The license granted herein shall commence upon the execution
of this Agreement by Spectrasonic and First American and shall
continue for 99 years, unless terminated earlier by notice of
default of a material term hereof delivered by one party to the
other, which default is not cured within 30 days of such
delivery; in which case the non-defaulting party may terminate
this Agreement at its option.
3. Share Consideration.
First American shall cause 1,000,000 shares of its common
stock to be issued to Spectrasonic upon execution of this
Agreement. All of the shares issued pursuant to this Agreement
will not be registered with the S.E.C. and are "restricted"

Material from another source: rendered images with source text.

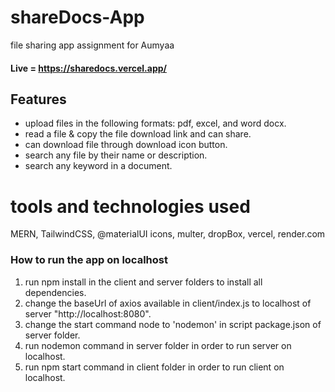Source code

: # shareDocs-App
file sharing app assignment for Aumyaa

#### Live = https://sharedocs.vercel.app/

## Features
- upload files in the following formats: pdf, excel, and word docx.
- read a file & copy the file download link and can share.
- can download file through download icon button.
- search any file by their name or description.
- search any keyword in a document.

# tools and technologies used
  MERN, TailwindCSS, @materialUI icons, multer, dropBox, vercel, render.com 

### How to run the app on localhost
1. run npm install in the client and server folders to install all dependencies.
2. change the baseUrl of axios available in client/index.js to localhost of server "http://localhost:8080".
3. change the start command node to 'nodemon' in script package.json of server folder.
4. run nodemon command in server folder in order to run server on localhost.
5. run npm start command in client folder in order to run client on localhost.
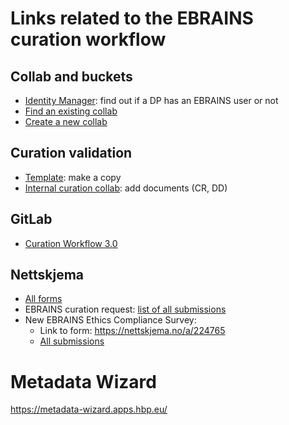 # Links related to the EBRAINS curation workflow

## Collab and buckets

 - [Identity Manager](https://wiki.ebrains.eu/bin/view/Identity/#/users/): find out if a DP has an EBRAINS user or not
 - [Find an existing collab](https://wiki.ebrains.eu/bin/view/Collabs)
 - [Create a new collab](https://wiki.ebrains.eu/bin/view/Collabs?clbaction=create)


## Curation validation

 - [Template](https://docs.google.com/document/d/1bCQyJEJ3uusgaJPYw5vjnTUQkPtQwnX6YLLA62Rcotk/edit): make a copy
 - [Internal curation collab](https://drive.ebrains.eu/library/47995dbc-f576-4008-a76c-eefbfd818529/HBP%20Data%20Curation%20-%20Internal/CW3.0%20Dataset%20specific%20documents): add documents (CR, DD)


## GitLab

 - [Curation Workflow 3.0](https://kanban.ebrains.eu/curators/ebrains-curation-team/-/wikis/1.-Curation-workflow-3.0)


## Nettskjema

 - [All forms](https://nettskjema.no/user/form)
 - EBRAINS curation request: [list of all submissions](https://nettskjema.no/user/form/submission/list.html?id=104328)
 - New EBRAINS Ethics Compliance Survey:
   - Link to form: https://nettskjema.no/a/224765
   - [All submissions](https://nettskjema.no/user/form/submission/list.html?id=224765)


# Metadata Wizard

https://metadata-wizard.apps.hbp.eu/

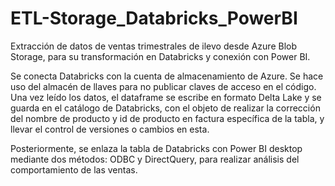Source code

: # ETL-Storage_Databricks_PowerBI

Extracción de datos de ventas trimestrales de ilevo desde Azure Blob Storage, para su transformación en Databricks y conexión con Power BI. 

Se conecta Databricks con la cuenta de almacenamiento de Azure. Se hace uso del almacén de llaves para no publicar claves de acceso en el código.
Una vez leído los datos, el dataframe se escribe en formato Delta Lake y se guarda en el catálogo de Databricks, con el objeto de realizar la corrección del nombre de producto y id de producto en factura específica de la tabla, y llevar el control de versiones o cambios en esta. 

Posteriormente, se enlaza la tabla de Databricks con Power BI desktop mediante dos métodos: ODBC y DirectQuery, para realizar análisis del comportamiento de las ventas.
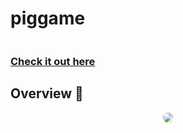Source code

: # piggame

<img src="https://forthebadge.com/images/badges/made-with-javascript.svg" alt="" class="mx-auto d-block space" />

### [Check it out here] 


## Overview 👀

<p align="center">
<img src="overview.png" style="border-radius:8px">
</p>

[Check it out here]: https://sreeramthatavarthi.github.io/piggame/
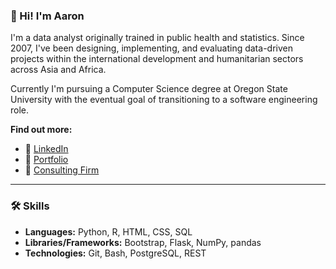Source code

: ### 👋 Hi! I'm Aaron

I'm a data analyst originally trained in public health and statistics. Since 2007, I've been designing, implementing, and evaluating data-driven projects within the international development and humanitarian sectors across Asia and Africa.

Currently I'm pursuing a Computer Science degree at Oregon State University with the eventual goal of transitioning to a software engineering role.

**Find out more:**
- 🔗 [LinkedIn](https://www.linkedin.com/in/aaronbwise/)
- 🔗 [Portfolio](https://www.aaronbwise.com)
- 🔗 [Consulting Firm](https://www.a3di.dev)

---

### 🛠 Skills
- **Languages:** Python, R, HTML, CSS, SQL
- **Libraries/Frameworks:** Bootstrap, Flask, NumPy, pandas
- **Technologies:** Git, Bash, PostgreSQL, REST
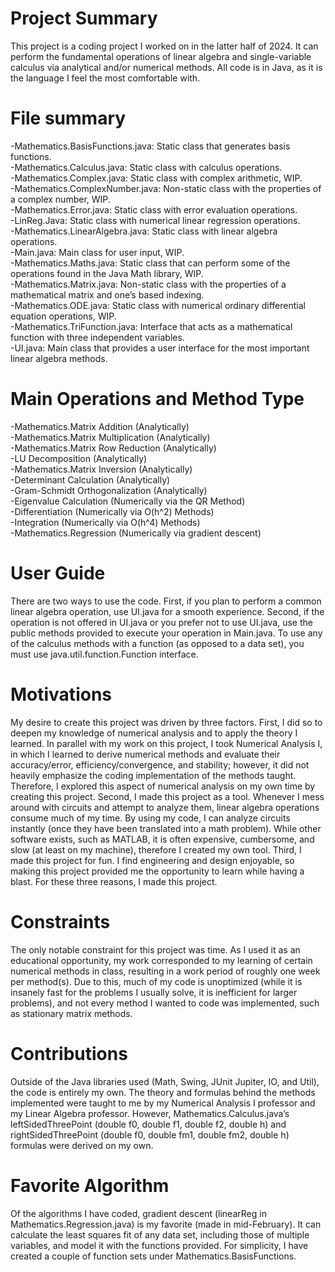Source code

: # Project Summary

  This project is a coding project I worked on in the latter half of 2024. It can perform the fundamental operations of linear algebra and single-variable calculus via analytical and/or numerical methods. All code is in Java, as it is the language I feel the most comfortable with.
  
# File summary

-Mathematics.BasisFunctions.java: Static class that generates basis functions.\
-Mathematics.Calculus.java: Static class with calculus operations.\
-Mathematics.Complex.java: Static class with complex arithmetic, WIP.\
-Mathematics.ComplexNumber.java: Non-static class with the properties of a complex number, WIP.\
-Mathematics.Error.java: Static class with error evaluation operations.\
-LinReg.Java: Static class with numerical linear regression operations.\
-Mathematics.LinearAlgebra.java: Static class with linear algebra operations.\
-Main.java: Main class for user input, WIP.\
-Mathematics.Maths.java: Static class that can perform some of the operations found in the Java Math library, WIP.\
-Mathematics.Matrix.java: Non-static class with the properties of a mathematical matrix and one’s based indexing.\
-Mathematics.ODE.java: Static class with numerical ordinary differential equation operations, WIP.\
-Mathematics.TriFunction.java: Interface that acts as a mathematical function with three independent variables.\
-UI.java: Main class that provides a user interface for the most important linear algebra methods.

# Main Operations and Method Type

-Mathematics.Matrix Addition (Analytically)\
-Mathematics.Matrix Multiplication (Analytically)\
-Mathematics.Matrix Row Reduction (Analytically)\
-LU Decomposition (Analytically)\
-Mathematics.Matrix Inversion (Analytically)\
-Determinant Calculation (Analytically)\
-Gram-Schmidt Orthogonalization (Analytically)\
-Eigenvalue Calculation (Numerically via the QR Method)\
-Differentiation (Numerically via O(h^2) Methods)\
-Integration (Numerically via O(h^4) Methods)\
-Mathematics.Regression (Numerically via gradient descent)

# User Guide

  There are two ways to use the code. First, if you plan to perform a common linear algebra operation, use UI.java for a smooth experience. Second, if the operation is not offered in UI.java or you prefer not to use UI.java, use the public methods provided to execute your operation in Main.java. To use any of the calculus methods with a function (as opposed to a data set), you must use java.util.function.Function interface.
  
# Motivations

  My desire to create this project was driven by three factors. First, I did so to deepen my knowledge of numerical analysis and to apply the theory I learned. In parallel with my work on this project, I took Numerical Analysis I, in which I learned to derive numerical methods and evaluate their accuracy/error, efficiency/convergence, and stability; however, it did not heavily emphasize the coding implementation of the methods taught. Therefore, I explored this aspect of numerical analysis on my own time by creating this project. Second, I made this project as a tool. Whenever I mess around with circuits and attempt to analyze them, linear algebra operations consume much of my time. By using my code, I can analyze circuits instantly (once they have been translated into a math problem). While other software exists, such as MATLAB, it is often expensive, cumbersome, and slow (at least on my machine), therefore I created my own tool. Third, I made this project for fun. I find engineering and design enjoyable, so making this project provided me the opportunity to learn while having a blast. For these three reasons, I made this project.
  
# Constraints

  The only notable constraint for this project was time. As I used it as an educational opportunity, my work corresponded to my learning of certain numerical methods in class, resulting in a work period of roughly one week per method(s). Due to this, much of my code is unoptimized (while it is insanely fast for the problems I usually solve, it is inefficient for larger problems), and not every method I wanted to code was implemented, such as stationary matrix methods.
  
# Contributions

  Outside of the Java libraries used (Math, Swing, JUnit Jupiter, IO, and Util), the code is entirely my own. The theory and formulas behind the methods implemented were taught to me by my Numerical Analysis I professor and my Linear Algebra professor. However, Mathematics.Calculus.java’s leftSidedThreePoint (double f0, double f1, double f2, double h) and rightSidedThreePoint (double f0, double fm1, double fm2, double h) formulas were derived on my own.

  # Favorite Algorithm

  Of the algorithms I have coded, gradient descent (linearReg in Mathematics.Regression.java) is my favorite (made in mid-February). It can calculate the least squares fit of any data set, including those of multiple variables, and model it with the functions provided. For simplicity, I have created a couple of function sets under Mathematics.BasisFunctions.
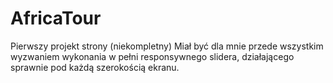 # AfricaTour

Pierwszy projekt strony (niekompletny)
Miał być dla mnie przede wszystkim wyzwaniem wykonania w pełni responsywnego slidera, działającego sprawnie pod każdą szerokością ekranu.
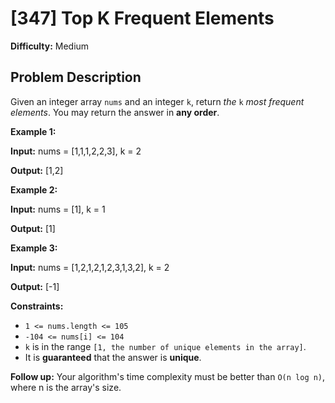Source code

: # [347] Top K Frequent Elements

**Difficulty:** Medium

## Problem Description

Given an integer array `nums` and an integer `k`, return _the_ `k` _most frequent elements_. You may return the answer in **any order**.

**Example 1:**

**Input:** nums = \[1,1,1,2,2,3\], k = 2

**Output:** \[1,2\]

**Example 2:**

**Input:** nums = \[1\], k = 1

**Output:** \[1\]

**Example 3:**

**Input:** nums = \[1,2,1,2,1,2,3,1,3,2\], k = 2

**Output:** \[-1\]

**Constraints:**

*   `1 <= nums.length <= 105`
*   `-104 <= nums[i] <= 104`
*   `k` is in the range `[1, the number of unique elements in the array]`.
*   It is **guaranteed** that the answer is **unique**.

**Follow up:** Your algorithm's time complexity must be better than `O(n log n)`, where n is the array's size.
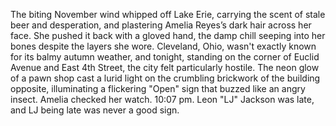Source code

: The biting November wind whipped off Lake Erie, carrying the scent of stale beer and desperation, and plastering Amelia Reyes’s dark hair across her face.  She pushed it back with a gloved hand, the damp chill seeping into her bones despite the layers she wore.  Cleveland, Ohio, wasn't exactly known for its balmy autumn weather, and tonight, standing on the corner of Euclid Avenue and East 4th Street, the city felt particularly hostile. The neon glow of a pawn shop cast a lurid light on the crumbling brickwork of the building opposite, illuminating a flickering "Open" sign that buzzed like an angry insect.  Amelia checked her watch. 10:07 pm.  Leon "LJ" Jackson was late, and LJ being late was never a good sign.
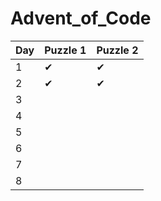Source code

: # Advent_of_Code

|Day|Puzzle 1|Puzzle 2|
|---|---|---|
| 1 |  &#10004; |  &#10004; |
| 2 |  &#10004; | &#10004;  |
| 3 |   |   |
| 4 |  |   |
| 5 |  |   |
| 6 |   |   |
| 7 |  |   |
| 8 |  |   |
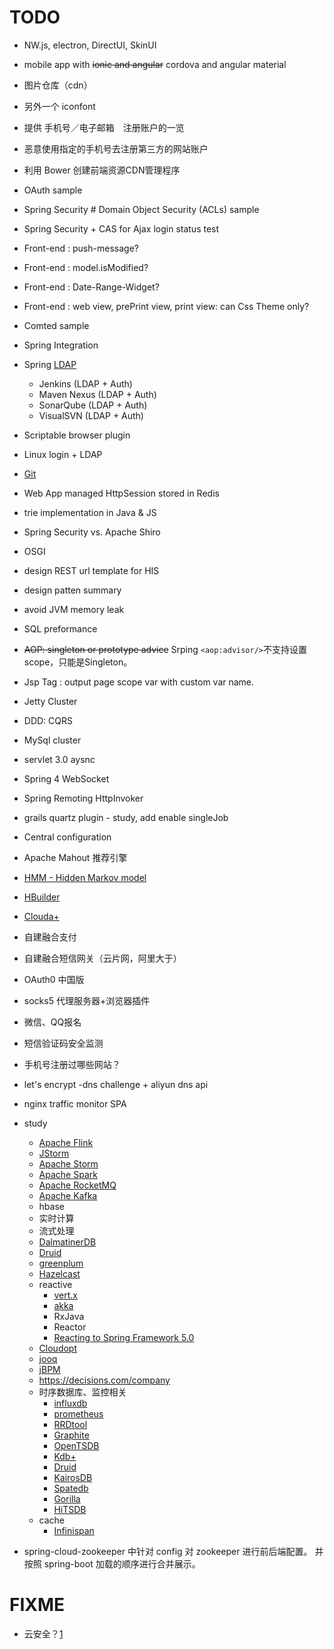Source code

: 
# TODO
* NW.js, electron, DirectUI, SkinUI
* mobile app with ~~ionic and angular~~ cordova and angular material
* 图片仓库（cdn）
* 另外一个 iconfont
* 提供 手机号／电子邮箱　注册账户的一览
* 恶意使用指定的手机号去注册第三方的网站账户
* 利用 Bower 创建前端资源CDN管理程序
* OAuth sample
* Spring Security # Domain Object Security (ACLs) sample
* Spring Security + CAS for Ajax login status test
* Front-end : push-message?
* Front-end : model.isModified?
* Front-end : Date-Range-Widget?
* Front-end : web view, prePrint view, print view: can Css Theme only?
* Comted sample
* Spring Integration
* Spring [LDAP](http://docs.spring.io/spring-ldap/docs/current/reference/)
   * Jenkins (LDAP + Auth)
   * Maven Nexus (LDAP + Auth)
   * SonarQube (LDAP + Auth)
   * VisualSVN (LDAP + Auth)
* Scriptable browser plugin
* Linux login + LDAP
* [Git](http://git-scm.com/book/zh)
* Web App managed HttpSession stored in Redis
* trie implementation in Java & JS
* Spring Security vs. Apache Shiro
* OSGI
* design REST url template for HIS
* design patten summary
* avoid JVM memory leak
* SQL preformance
* <del>AOP: singleton or prototype advice</del>
   Srping `<aop:advisor/>`不支持设置scope，只能是Singleton。
* Jsp Tag : output page scope var with custom var name.
* Jetty Cluster
* DDD: CQRS
* MySql cluster
* servlet 3.0 aysnc
* Spring 4 WebSocket
* Spring Remoting HttpInvoker
* grails quartz plugin - study, add enable singleJob
* Central configuration
* Apache Mahout 推荐引擎
* [HMM - Hidden Markov model](http://en.wikipedia.org/wiki/Hidden_Markov_model)
* [HBuilder](http://www.dcloud.io/)
* [Clouda+](http://clouda.baidu.com/portal)
* 自建融合支付
* 自建融合短信网关（云片网，阿里大于）
* OAuth0 中国版
* socks5 代理服务器+浏览器插件
* 微信、QQ报名 
* 短信验证码安全监测
* 手机号注册过哪些网站？
* let's encrypt -dns challenge + aliyun dns api
* nginx traffic monitor SPA 
* study
    - [Apache Flink](https://flink.apache.org/)
    - [JStorm](http://www.jstorm.io/index_cn.html)
    - [Apache Storm](http://storm.apache.org/)
    - [Apache Spark](http://spark.apache.org/)
    - [Apache RocketMQ](http://rocketmq.apache.org/)
    - [Apache Kafka](http://kafka.apache.org/)
    - hbase
    - 实时计算
    - 流式处理
    - [DalmatinerDB](https://dalmatiner.io/)
    - [Druid](http://druid.io/)
    - [greenplum](https://pivotal.io/pivotal-greenplum)
    - [Hazelcast](https://hazelcast.org/)
    - reactive
        - [vert.x](http://vertx.io/)
        - [akka](https://akka.io/)  
        - RxJava
        - Reactor
        - [Reacting to Spring Framework 5.0](https://content.pivotal.io/blog/reacting-to-spring-framework-5-0)
    - [Cloudopt](https://next.cloudopt.net/#/)
    - [jooq](http://www.jooq.org/)
    - [jBPM](https://www.jbpm.org/)
    - https://decisions.com/company
    - 时序数据库、监控相关
        - [influxdb](https://github.com/influxdata/influxdb)
        - [prometheus](https://github.com/prometheus/prometheus)
        - [RRDtool](http://oss.oetiker.ch/rrdtool/)
        - [Graphite](http://graphite.readthedocs.org/en/latest/)
        - [OpenTSDB](http://opentsdb.net/)
        - [Kdb+](http://kx.com/)
        - [Druid](http://druid.io/)
        - [KairosDB](http://kairosdb.github.io/)
        - [Spatedb](https://github.com/t0nyren/spatedb)
        - [Gorilla]()
        - [HiTSDB](https://help.aliyun.com/product/54825.html)
    - cache
        - [Infinispan](http://infinispan.org/)
    
* spring-cloud-zookeeper 中针对 config 对 zookeeper 进行前后端配置。
  并按照 spring-boot 加载的顺序进行合并展示。


# FIXME
* 云安全？[1](http://article.liepin.com/ask/qa130273)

securities as determined by Rule 144. The Parties agree that the
shares meet all of the requirements of the safe harbor
exemption from registration set forth in Regulation "5."
Furthermore, the parties agree that the "restricted period"
defined in Regulation "S" shall commence upon the issuance of the
shares. First American warrants that it has obtained a legal
opinion that such Regulation "S" shares may be traded by
Spectrasonic in the United States 60 days or more after issuance.
4. Cash Consideration.
First American shall also cause CDN$1,000,000 to be paid to
Spectrasonic as follows:
(a) CDN$50,000 on or before June 30, 1996;
(b) on or before July 15, 1996, CDN$450,000; and
(c) the balance on January 2, 1997.
There shall be no other payments due under this Agreement.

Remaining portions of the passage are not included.